La vicenda si concentra sull’amore di Elisabetta I per Roberto Devereux, Conte di Essex. Nel libretto di Salvatore Cammarano i fatti storici sono presentati con grande licenza letteraria. Elisabetta appare vittima del suo stesso potere, e i suoi sentimenti di affetto sono destinati a condannere l’incostante Essex al patibolo, costando peraltro a quest’ultima qualsiasi prospetto di felicità.

Nella regia realizzata da Talevi, fin dall’inizio la scena sembra essere dominata da un peculiare senso di oscurità e claustrofobia. Le nere e mastodontiche pareti, la simbologia animale e l’oscurità di finestre smerigliate incapaci di dare alcuna luce sembrano insieme rispecchiare in chiave moderna il senso di chiusura, insicurezza e censura del periodo storico dell’opera, nonché i cupi tormenti amorosi dei protagonisti che condividono il palco.

L’evidente modernizzazione della scena e dei costumi (firmati entrambi da Madeleine Boyd) è messa in atto senza tradire il senso drammaturgico dell’opera, trovando una chiave interpretativa interessante nella figura della Regina Elisabetta, accostata all’immagine di un ragno, potente, paurosa e letale, ma tragicamente destinata alla solitudine.

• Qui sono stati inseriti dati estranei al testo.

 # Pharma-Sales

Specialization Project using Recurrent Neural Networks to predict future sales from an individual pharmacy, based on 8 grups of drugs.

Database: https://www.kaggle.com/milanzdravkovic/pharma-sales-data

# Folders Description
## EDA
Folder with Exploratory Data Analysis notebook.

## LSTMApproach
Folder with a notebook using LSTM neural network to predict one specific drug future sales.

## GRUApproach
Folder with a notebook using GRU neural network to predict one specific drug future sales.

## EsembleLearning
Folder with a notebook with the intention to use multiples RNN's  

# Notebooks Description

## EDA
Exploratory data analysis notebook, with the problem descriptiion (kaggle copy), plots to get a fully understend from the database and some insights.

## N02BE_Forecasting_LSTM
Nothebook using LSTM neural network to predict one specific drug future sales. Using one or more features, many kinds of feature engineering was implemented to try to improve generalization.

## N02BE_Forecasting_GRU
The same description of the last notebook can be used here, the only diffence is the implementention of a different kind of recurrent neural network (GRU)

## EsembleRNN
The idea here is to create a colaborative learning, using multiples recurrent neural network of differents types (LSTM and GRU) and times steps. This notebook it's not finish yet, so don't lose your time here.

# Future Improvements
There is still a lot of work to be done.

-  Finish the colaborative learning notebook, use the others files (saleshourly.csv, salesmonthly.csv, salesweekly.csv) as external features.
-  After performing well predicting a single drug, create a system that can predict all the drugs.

Per quanto riguarda i costumi, gli abiti della regina sembrano ispirati allo stile inconfondibile di Vivienne Westwood. Il look trasmette la sfrontatezza e il potere delle regina nel primo atto, forte e innamorata, vestita in drappi di rosso fiammante, in netto contrasto col momento finale in cui il suo tormento e l’angoscia hanno raggiunto il culmine. La regina appare allora un essere debole privo della sua corona, calva e senza alcun ornamento regale sul volto, distrutta e pronta alla morte (“Dov'era il mio trono s’innalza una tomba... In quella discendo... fu schiusa per me.”).